Although sharding and geographic decomposition allow multiple servers to be used to handle the load on a single game or world, they do present the developer with significant challenges. By creating noninteracting copies of parts of a world, shards isolate the players in different shards from each other. This means that players who want to share their experience of the world or game need to become aware of the different shards that are being offered, and arrange to be placed in the same shard. As the number of players who want to be in the same shard increases (some guilds, or groups of players who cooperatively play in a single game over an extended period of time, have hundreds of members), the difficulty of coordinating placement into shards increases and interferes with the experience of the world. While shards allow scale, they do so at the price of player interaction.
Geographic decomposition does not limit player interaction, but does require that the designers of the game be able to predict the size of a geographic area that will be the correct unit of decomposition. If one geographic area becomes very popular, play on that area will slow down as the server associated with the area is overloaded. If a geographic area is less popular than originally predicted, computer hardware (and money) will be wasted on that section because not enough players are there. Since the geographic decomposition is hardwired into the code of the game or world, changing the decomposition in response to observed user behavior requires rewriting part of the game or world itself. This takes time, can introduce bugs, and is very costly. While this is being done, gameplay can be adversely affected. In extreme cases, this can have a major financial impact. When World of Warcraft was introduced, the demand for the game so outstripped the capacity that had been built into the game that subscriptions had to be closed off for months while the code that distributed the game was rewritten.

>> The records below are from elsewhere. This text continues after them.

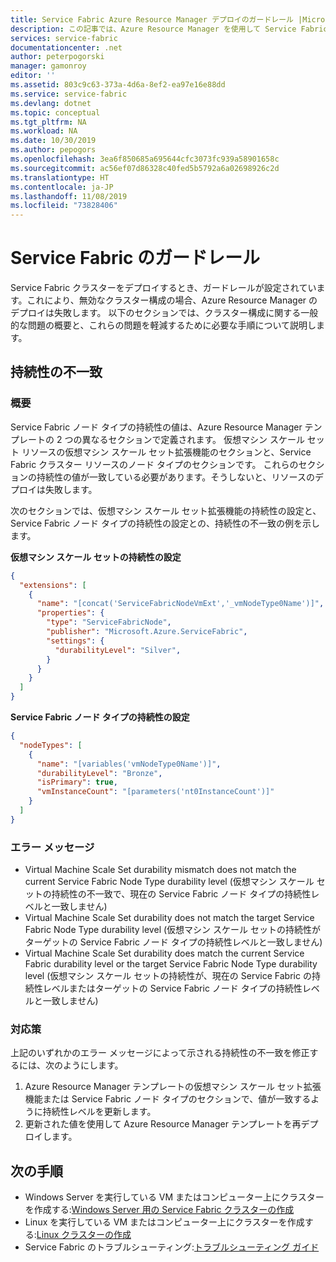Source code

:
 ```yaml
---
title: Service Fabric Azure Resource Manager デプロイのガードレール |Microsoft Docs
description: この記事では、Azure Resource Manager を使用して Service Fabric クラスターをデプロイするときの一般的な間違いの概要と、それらを回避する方法について説明します。
services: service-fabric
documentationcenter: .net
author: peterpogorski
manager: gamonroy
editor: ''
ms.assetid: 803c9c63-373a-4d6a-8ef2-ea97e16e88dd
ms.service: service-fabric
ms.devlang: dotnet
ms.topic: conceptual
ms.tgt_pltfrm: NA
ms.workload: NA
ms.date: 10/30/2019
ms.author: pepogors
ms.openlocfilehash: 3ea6f850685a695644cfc3073fc939a58901658c
ms.sourcegitcommit: ac56ef07d86328c40fed5b5792a6a02698926c2d
ms.translationtype: HT
ms.contentlocale: ja-JP
ms.lasthandoff: 11/08/2019
ms.locfileid: "73828406"
---
```

# <a name="service-fabric-guardrails"></a>Service Fabric のガードレール 
Service Fabric クラスターをデプロイするとき、ガードレールが設定されています。これにより、無効なクラスター構成の場合、Azure Resource Manager のデプロイは失敗します。 以下のセクションでは、クラスター構成に関する一般的な問題の概要と、これらの問題を軽減するために必要な手順について説明します。 

## <a name="durability-mismatch"></a>持続性の不一致
### <a name="overview"></a>概要
Service Fabric ノード タイプの持続性の値は、Azure Resource Manager テンプレートの 2 つの異なるセクションで定義されます。 仮想マシン スケール セット リソースの仮想マシン スケール セット拡張機能のセクションと、Service Fabric クラスター リソースのノード タイプのセクションです。 これらのセクションの持続性の値が一致している必要があります。そうしないと、リソースのデプロイは失敗します。

次のセクションでは、仮想マシン スケール セット拡張機能の持続性の設定と、Service Fabric ノード タイプの持続性の設定との、持続性の不一致の例を示します。  

**仮想マシン スケール セットの持続性の設定**
```json 
{
  "extensions": [
    {
      "name": "[concat('ServiceFabricNodeVmExt','_vmNodeType0Name')]",
      "properties": {
        "type": "ServiceFabricNode",
        "publisher": "Microsoft.Azure.ServiceFabric",
        "settings": {
          "durabilityLevel": "Silver",
        }
      }
    }
  ]
}
```

**Service Fabric ノード タイプの持続性の設定** 
```json
{
  "nodeTypes": [
    {
      "name": "[variables('vmNodeType0Name')]",
      "durabilityLevel": "Bronze",
      "isPrimary": true,
      "vmInstanceCount": "[parameters('nt0InstanceCount')]"
    }
  ]
}
```

### <a name="error-messages"></a>エラー メッセージ
* Virtual Machine Scale Set durability mismatch does not match the current Service Fabric Node Type durability level (仮想マシン スケール セットの持続性の不一致で、現在の Service Fabric ノード タイプの持続性レベルと一致しません)
* Virtual Machine Scale Set durability does not match the target Service Fabric Node Type durability level (仮想マシン スケール セットの持続性がターゲットの Service Fabric ノード タイプの持続性レベルと一致しません)
* Virtual Machine Scale Set durability does match the current Service Fabric durability level or the target Service Fabric Node Type durability level (仮想マシン スケール セットの持続性が、現在の Service Fabric の持続性レベルまたはターゲットの Service Fabric ノード タイプの持続性レベルと一致しません) 


### <a name="mitigation"></a>対応策
上記のいずれかのエラー メッセージによって示される持続性の不一致を修正するには、次のようにします。
1. Azure Resource Manager テンプレートの仮想マシン スケール セット拡張機能または Service Fabric ノード タイプのセクションで、値が一致するように持続性レベルを更新します。
2. 更新された値を使用して Azure Resource Manager テンプレートを再デプロイします。

## <a name="next-steps"></a>次の手順
* Windows Server を実行している VM またはコンピューター上にクラスターを作成する:[Windows Server 用の Service Fabric クラスターの作成](service-fabric-cluster-creation-for-windows-server.md)
* Linux を実行している VM またはコンピューター上にクラスターを作成する:[Linux クラスターの作成](service-fabric-cluster-creation-via-portal.md)
* Service Fabric のトラブルシューティング:[トラブルシューティング ガイド](https://github.com/Azure/Service-Fabric-Troubleshooting-Guides)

Scaling over a set of machines is a distributed computing problem, and the game and virtual-world programming culture has had little experience with this set of problems. This is hardly the only place where scaling requires the game programmer to learn a new set of skills. A change in the trend of chip design also means these programmers must learn skills they have never had to exercise before.
With the possible exception of the highest end of scientific computing, no other kind of software has ridden the advances of Moore's Law as aggressively as game or virtual-world programs. As chips have gotten faster, games and virtual worlds have become more realistic, more complex, and more immersive. Serious gameplayers invest in the very best equipment that they can obtain, and then use techniques such as overclocking to push even more performance out of those systems.
Now, however, chip designers have decided to exploit Moore's Law in a different way. Rather than increasing the speed of a chip, they are adding multiple cores to a chip running at the same (or sometimes slower) clock speed. There are many good reasons for this, from simplified design to lower power consumption and heat production, but it means that the performance of a single program will not automatically increase when you run the program on a new chip. Overall performance of a group of programs may increase (since they can all run in parallel) but not the single program (unless it can be broken into multiple, cooperating threads). Games are written as single-threaded programs, however.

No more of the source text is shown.